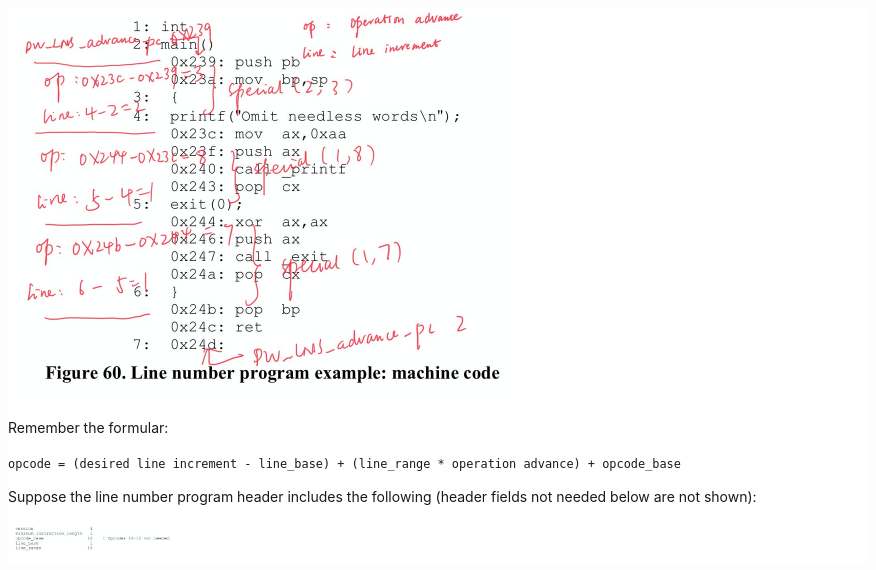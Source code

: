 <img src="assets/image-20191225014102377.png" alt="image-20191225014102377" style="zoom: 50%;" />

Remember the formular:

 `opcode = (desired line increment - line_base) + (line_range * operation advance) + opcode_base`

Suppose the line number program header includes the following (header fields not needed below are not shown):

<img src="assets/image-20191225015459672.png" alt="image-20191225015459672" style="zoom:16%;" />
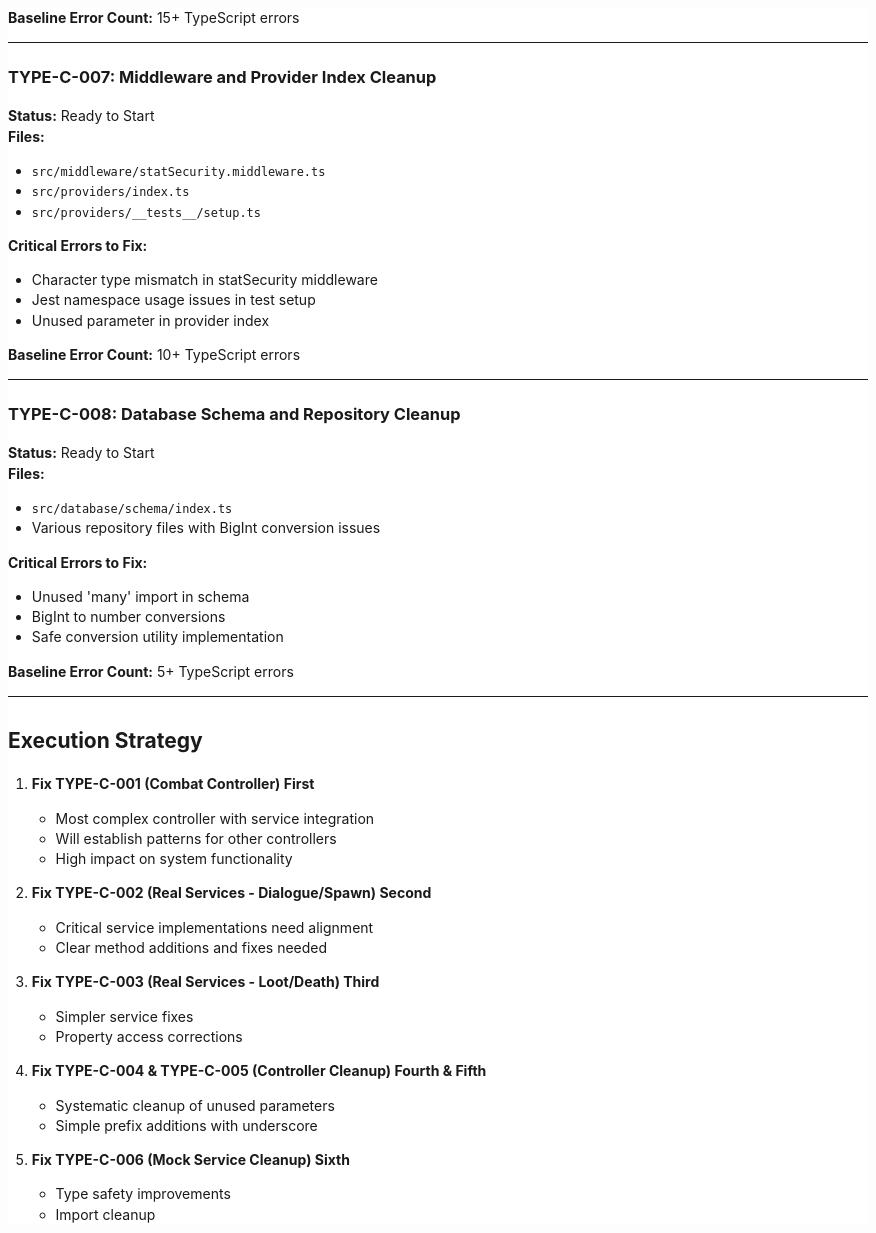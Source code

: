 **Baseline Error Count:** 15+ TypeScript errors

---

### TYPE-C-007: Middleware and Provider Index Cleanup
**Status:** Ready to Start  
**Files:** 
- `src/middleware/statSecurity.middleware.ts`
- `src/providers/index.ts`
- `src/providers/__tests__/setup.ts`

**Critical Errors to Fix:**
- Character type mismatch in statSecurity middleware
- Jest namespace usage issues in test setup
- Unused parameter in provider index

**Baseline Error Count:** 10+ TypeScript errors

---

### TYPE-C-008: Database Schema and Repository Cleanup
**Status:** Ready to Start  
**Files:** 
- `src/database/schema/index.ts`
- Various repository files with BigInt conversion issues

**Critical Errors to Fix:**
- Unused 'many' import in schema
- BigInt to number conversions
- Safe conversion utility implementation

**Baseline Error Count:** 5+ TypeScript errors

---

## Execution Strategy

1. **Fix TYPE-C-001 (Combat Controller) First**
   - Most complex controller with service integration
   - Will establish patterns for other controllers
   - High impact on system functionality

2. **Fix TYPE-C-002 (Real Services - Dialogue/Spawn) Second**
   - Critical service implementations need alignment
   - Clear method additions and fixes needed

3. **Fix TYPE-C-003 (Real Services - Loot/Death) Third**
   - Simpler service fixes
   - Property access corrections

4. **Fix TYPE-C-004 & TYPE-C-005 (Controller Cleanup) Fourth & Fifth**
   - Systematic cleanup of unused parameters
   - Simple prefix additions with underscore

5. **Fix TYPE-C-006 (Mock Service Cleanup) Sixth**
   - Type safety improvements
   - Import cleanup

^^^^^^^^^^^^^^^^

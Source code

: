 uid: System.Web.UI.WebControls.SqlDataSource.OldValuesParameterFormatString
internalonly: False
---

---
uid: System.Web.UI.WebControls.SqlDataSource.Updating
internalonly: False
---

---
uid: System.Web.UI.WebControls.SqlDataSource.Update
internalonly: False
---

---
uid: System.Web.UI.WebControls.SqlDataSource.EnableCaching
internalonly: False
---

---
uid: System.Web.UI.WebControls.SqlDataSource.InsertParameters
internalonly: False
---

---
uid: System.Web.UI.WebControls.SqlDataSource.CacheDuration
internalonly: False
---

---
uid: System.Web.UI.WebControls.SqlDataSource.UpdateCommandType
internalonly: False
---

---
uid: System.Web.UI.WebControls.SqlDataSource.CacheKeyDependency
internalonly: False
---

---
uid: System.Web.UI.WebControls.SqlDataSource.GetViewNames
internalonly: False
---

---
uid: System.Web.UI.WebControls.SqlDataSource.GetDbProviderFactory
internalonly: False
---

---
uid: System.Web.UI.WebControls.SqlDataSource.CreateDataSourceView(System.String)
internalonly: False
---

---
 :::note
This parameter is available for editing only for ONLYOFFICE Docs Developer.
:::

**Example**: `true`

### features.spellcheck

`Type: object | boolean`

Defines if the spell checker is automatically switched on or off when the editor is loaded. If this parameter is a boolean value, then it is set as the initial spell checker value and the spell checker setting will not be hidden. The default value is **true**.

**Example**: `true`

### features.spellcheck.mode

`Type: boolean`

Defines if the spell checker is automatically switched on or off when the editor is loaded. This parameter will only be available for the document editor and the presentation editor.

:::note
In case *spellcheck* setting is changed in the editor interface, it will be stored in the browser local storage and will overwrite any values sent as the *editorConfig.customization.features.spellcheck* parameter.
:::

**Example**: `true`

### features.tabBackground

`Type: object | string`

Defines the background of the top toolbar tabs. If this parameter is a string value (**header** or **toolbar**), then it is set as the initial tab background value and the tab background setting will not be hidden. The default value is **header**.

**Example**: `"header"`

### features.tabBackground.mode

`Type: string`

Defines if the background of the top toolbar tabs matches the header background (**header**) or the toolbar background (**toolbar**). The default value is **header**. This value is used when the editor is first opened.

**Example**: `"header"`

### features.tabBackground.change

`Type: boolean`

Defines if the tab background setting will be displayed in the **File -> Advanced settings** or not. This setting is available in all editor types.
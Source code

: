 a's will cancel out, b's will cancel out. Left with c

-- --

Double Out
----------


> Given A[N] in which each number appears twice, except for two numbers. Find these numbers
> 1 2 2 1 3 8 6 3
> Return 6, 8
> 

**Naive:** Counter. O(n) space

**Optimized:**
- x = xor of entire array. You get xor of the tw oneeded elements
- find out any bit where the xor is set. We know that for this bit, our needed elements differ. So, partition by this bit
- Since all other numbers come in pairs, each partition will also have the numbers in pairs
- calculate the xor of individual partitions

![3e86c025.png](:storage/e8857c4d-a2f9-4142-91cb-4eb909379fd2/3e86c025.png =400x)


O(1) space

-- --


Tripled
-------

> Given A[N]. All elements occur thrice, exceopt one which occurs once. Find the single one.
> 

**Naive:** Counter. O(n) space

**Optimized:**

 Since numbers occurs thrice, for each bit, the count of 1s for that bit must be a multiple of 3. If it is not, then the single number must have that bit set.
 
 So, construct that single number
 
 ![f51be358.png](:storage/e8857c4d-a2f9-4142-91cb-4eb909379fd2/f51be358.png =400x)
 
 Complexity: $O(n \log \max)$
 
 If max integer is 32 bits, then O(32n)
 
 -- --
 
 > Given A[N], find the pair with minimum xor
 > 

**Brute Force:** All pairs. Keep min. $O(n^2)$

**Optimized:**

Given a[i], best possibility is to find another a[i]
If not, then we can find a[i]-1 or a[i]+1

^^^^^^^^^^^^^^^^

TASK INSTRUCTIONS - Starting with the line above that holds "### features.tabBackground.mode" and stopping with the line that holds "- find out any", reproduce each line exactly, omitting all other lines.

ANSWER TO THIS PROBLEM -
### features.tabBackground.mode

`Type: string`

Defines if the background of the top toolbar tabs matches the header background (**header**) or the toolbar background (**toolbar**). The default value is **header**. This value is used when the editor is first opened.

**Example**: `"header"`

### features.tabBackground.change

`Type: boolean`

Defines if the tab background setting will be displayed in the **File -> Advanced settings** or not. This setting is available in all editor types.
Source code

: a's will cancel out, b's will cancel out. Left with c

-- --

Double Out
----------


> Given A[N] in which each number appears twice, except for two numbers. Find these numbers
> 1 2 2 1 3 8 6 3
> Return 6, 8
> 

**Naive:** Counter. O(n) space

**Optimized:**
- x = xor of entire array. You get xor of the tw oneeded elements
- find out any bit where the xor is set. We know that for this bit, our needed elements differ. So, partition by this bit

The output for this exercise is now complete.